Cryptozoologie conference 2023 – report in Fortean Times

My report for Fortean Times on the Cryptozoologie conference in Dinant, Belgium in November 2023, which included my talk on “Reportages en observations des felins dans la compe de Suffolk 1974-2022” (that’s “Reports and sightings of big cats in the county of Suffolk, 1974-2022”) is now online here.

 

 

Update – reports of big cat sightings, October 2022-June 2024

Above is my map of the most recent big cat sightings I have received – mostly via the reporting form of this website since it went live in August 2023. Additionally, there was one report in the East Anglian Daily Times, one via Twitter and a couple to my personal email.

This is basically all the sightings in Suffolk (and one just outside Suffolk, just over the Norfolk border) that I’ve heard since Mystery Animals of Suffolk was published in mid-August 2023.

Are there any identifiable trends in the period of almost a year since Mystery Animals of Suffolk appeared?

Pumas are back, after an almost total absence since they dropped off the Suffolk radar in 2018.

There are many now more reports from female witnesses than in the previous half century. It tended to be men in traditionally male occupations that had them out and about very early in the morning or late a night. Now a significant proportion of reports are from women, often walking their dogs or driving, or as passengers in a car when the driver had to pay attention to the road and didn’t see the big cat. A greater diversity of witnesses to me adds to the credibility of the phenomenon.

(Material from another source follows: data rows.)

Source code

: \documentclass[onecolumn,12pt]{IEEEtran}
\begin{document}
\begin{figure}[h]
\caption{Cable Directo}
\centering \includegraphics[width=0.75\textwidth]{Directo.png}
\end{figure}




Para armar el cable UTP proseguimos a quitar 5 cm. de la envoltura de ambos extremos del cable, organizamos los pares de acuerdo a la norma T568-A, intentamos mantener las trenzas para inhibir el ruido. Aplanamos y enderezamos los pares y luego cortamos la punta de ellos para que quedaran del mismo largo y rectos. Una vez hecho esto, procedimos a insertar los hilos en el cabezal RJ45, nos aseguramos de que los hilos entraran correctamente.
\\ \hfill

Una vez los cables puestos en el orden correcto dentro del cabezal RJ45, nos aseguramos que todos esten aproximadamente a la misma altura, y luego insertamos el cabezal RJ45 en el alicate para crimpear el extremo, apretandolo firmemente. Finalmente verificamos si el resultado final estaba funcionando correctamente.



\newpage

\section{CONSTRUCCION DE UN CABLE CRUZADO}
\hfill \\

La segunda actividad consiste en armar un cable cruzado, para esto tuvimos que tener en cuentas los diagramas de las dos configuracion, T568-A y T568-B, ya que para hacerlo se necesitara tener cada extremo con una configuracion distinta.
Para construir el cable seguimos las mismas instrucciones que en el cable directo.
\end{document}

In a year I have three reports of strange “growling” sounds, which informants tell me were suggestive of a big cat in the neighbourhood. This is many more than previously. One witness described a sound like a heavy object being dragged along a concrete floor. Another described a “sawing” noise and sent me an internet audio file or a growling leopard saying it sounded exactly like that.

Big cats which the witnesses thought looked like a lynx are back in a big way, especially around the peninsulars – the Felixstowe peninsula around Kirton and Nacton Shore and the tip of the Bawdsey peninsula. I’ve also had my first ever sighting from the Shotley peninsula – also involving a lynx-like cat.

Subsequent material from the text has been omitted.